Борисов: рассказ о китобое
Пурга за окном выла и билась в стены и крошечные окна, постукивала по крыше – точно северный великан прощупывает ветхое жилище в поисках слабого места.
Смотрителя Борисов видел насквозь и даже заметил момент, когда отбывание повинности по развлечению незваных гостей сделалось для него чем-то куда более интимным и важным.

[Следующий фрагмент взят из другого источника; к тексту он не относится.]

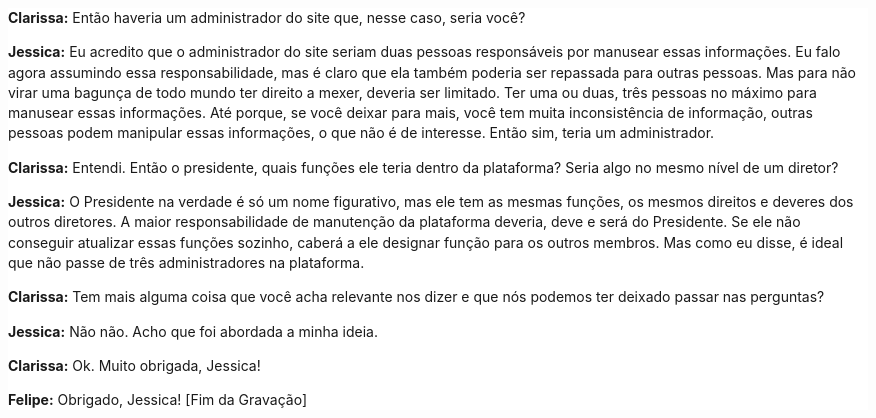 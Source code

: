 **Clarissa:** Então haveria um administrador do site que, nesse caso, seria você?

**Jessica:** Eu acredito que o administrador do site seriam duas pessoas responsáveis por manusear essas informações. Eu falo agora assumindo essa responsabilidade, mas é claro que ela também poderia ser repassada para outras pessoas. Mas para não virar uma bagunça de todo mundo ter direito a mexer, deveria ser limitado. Ter uma ou duas, três pessoas no máximo para manusear essas informações. Até porque, se você deixar para mais, você tem muita inconsistência de informação, outras pessoas podem manipular essas informações, o que não é de interesse. Então sim, teria um administrador.

**Clarissa:** Entendi. Então o presidente, quais funções ele teria dentro da plataforma? Seria algo no mesmo nível de um diretor?

**Jessica:** O Presidente na verdade é só um nome figurativo, mas ele tem as mesmas funções, os mesmos direitos e deveres dos outros diretores. A maior responsabilidade de manutenção da plataforma deveria, deve e será do Presidente. Se ele não conseguir atualizar essas funções sozinho, caberá a ele designar função para os outros membros. Mas como eu disse, é ideal que não passe de três administradores na plataforma.

**Clarissa:** Tem mais alguma coisa que você acha relevante nos dizer e que nós podemos ter deixado passar nas perguntas?

**Jessica:** Não não. Acho que foi abordada a minha ideia.

**Clarissa:** Ok. Muito obrigada, Jessica!

**Felipe:** Obrigado, Jessica! [Fim da Gravação]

На мгновение Борисову показалось, будто он и сам разглядел в крошечном окошке метеостанции огромный глаз снежного кита, который не мигая смотрел прямо на него.
Он ещё помнил, как предвкушал эту поездку: особое чувство где-то пониже солнечного сплетения. Похоже на влечение к женщине, но морознее, холодок разбегается по крови и крошечными иголками покалывает в кончиках пальцев. Как-то так, думал Борисов, рождаются буквы, которые он потом сложит в слова. Непременно нужна была пишущая машинка, и в Москве Борисова ждала его «Олимпия», предмет особой гордости и тайного поклонения. Борисов терпеть не мог писать от руки – почерк у него был ужасный, курица лапой, в этих каракулях терялась, путалась красота идеи и ясность мысли. Но тащить «Олимпию» на север было бы нелепо. Борисов представил себя в китобойной моторке с «Олимпией», усмехнулся, а затем помрачнел. Борисов привык отслеживать цепочки своих мыслей, как рыбак, который осторожно, чтобы не спугнуть добычу, тянет леску. Ещё до того как рыба покажется из-под воды, уже по весу её и по манере рыбак понимает, чтó сейчас увидит: сома, щуку или даже осетра.
Борисов знал, какая история заставила его помрачнеть.
Теперь не осталось ни предвкушения, ничего. Не было какого-то особого ожидания возвращения домой. Домой хотелось деловито, буднично, как хочется лечь уже и выспаться наконец на привычной подушке после долгого перелёта. И в этом чувстве тоже было что-то от отношений с женщиной: роман завершён, влечения не осталось, ты уже всё узнал, что мог о ней узнать, и всё о ней понял, и показал ровно столько себя, сколько стоило, а больше и не надо. Борисов знал, что никогда не вернётся на Чукотку, и от этого ему было немного грустно. Но по-настоящему черно делалось от воспоминания об Эттыне.
– Всё это очень красиво, – сказал Борисов. – Пока не заканчивается чьей-нибудь смертью.
Краем глаза он заметил, как вздрогнула девушка, укутанная в пуховый платок: отчего-то ей не удавалось согреться даже в жарких помещениях метеостанции, хоть смотритель и отпаивал её крепким горячим чаем. Поляк не поднял головы, так и вертел в руках свой миниатюрный варган. Старуха в углу смотрела пристально, как будто и на Борисова, но одновременно – в бездну внутри себя. Умилык вежливо вскинул брови.
– Был в Кытооркэне охотник. Совсем молодой, ещё мальчишка, но высокий, не по-чукотски даже, да простит меня уважаемый Умилык.